From A Room Volume 12 by Chris Stapleton

From The Sampler, 7:30 pm on 13 June 2017
Chris Stapleton

Chris Stapleton Photo: supplied

Nick Bollinger tries on the big-hatted balladry of Nashville's Chris Stapleton

Chris Stapleton is one of a familiar breed: a bearded, bearish, be-hatted troubadour. For the past decade or so he’s been based in Nashville, where he played both bluegrass and Southern rock, while farming his original songs out to some of country’s biggest stars: Kenny Chesney, George Strait, Brad Paisley and Tim McGraw have all recorded them, with Chesney and Strait taking them all the way to number one. Stapleton is a songwriting success story. But lately he seems to have got serious as a solo act.

From A Room: Volume 1

From A Room: Volume 1 Photo: supplied

His second solo record mixes solo or near-solo performances with others that go back to his Southern rocker roots.

Stapleton’s songs might seem personal, but they are more like little screenplays waiting for the right actor. In one he’s a pothead who’s down to smoking stems while his dealer is missing in action; in another he’s a convict on death row. Others are in the timeless misunderstood hellraiser genre.

There’s something impressive about Stapleton’s ability to write a song you feel you’ve heard before, yet with enough standout lines in it to let you know you haven’t – ‘the Picasso of painting the town’ being just one of them. In a sense, that’s Nashville songwriting in a nutshell.

Chris Stapleton is hardly the first successful backroomer to make a bid for the spotlight.
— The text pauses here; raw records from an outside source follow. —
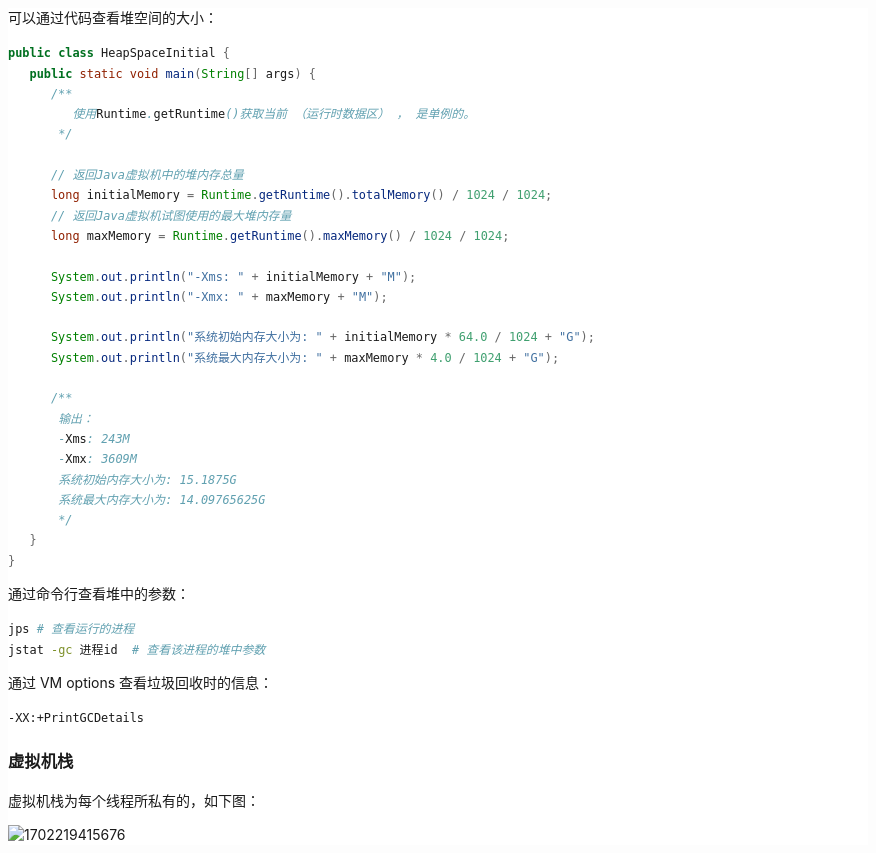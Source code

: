 

可以通过代码查看堆空间的大小：

```java
public class HeapSpaceInitial {
   public static void main(String[] args) {
      /**
         使用Runtime.getRuntime()获取当前 （运行时数据区） ， 是单例的。
       */

      // 返回Java虚拟机中的堆内存总量
      long initialMemory = Runtime.getRuntime().totalMemory() / 1024 / 1024;
      // 返回Java虚拟机试图使用的最大堆内存量
      long maxMemory = Runtime.getRuntime().maxMemory() / 1024 / 1024;

      System.out.println("-Xms: " + initialMemory + "M");
      System.out.println("-Xmx: " + maxMemory + "M");

      System.out.println("系统初始内存大小为: " + initialMemory * 64.0 / 1024 + "G");
      System.out.println("系统最大内存大小为: " + maxMemory * 4.0 / 1024 + "G");

      /**
       输出：
       -Xms: 243M
       -Xmx: 3609M
       系统初始内存大小为: 15.1875G
       系统最大内存大小为: 14.09765625G
       */
   }
}
```



通过命令行查看堆中的参数：

```bash
jps # 查看运行的进程
jstat -gc 进程id  # 查看该进程的堆中参数
```



通过 VM options 查看垃圾回收时的信息：

```bash
-XX:+PrintGCDetails
```



### 虚拟机栈

虚拟机栈为每个线程所私有的，如下图：

![1702219415676](https://11laile-note-img.oss-cn-beijing.aliyuncs.com/1702219415676.png)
Willie Nelson legendarily spent the better part of two decades as a hit writer for other singers before his uniquely quirky voice ever made it to radio.

But while Stapleton’s voice is huge, it’s not as characterful or appealing as Nelson’s, and the performances on this just-off-the-main-road country album might ultimately prove to be no more than excellent demos for some bigger, hat-wearing stars to cover.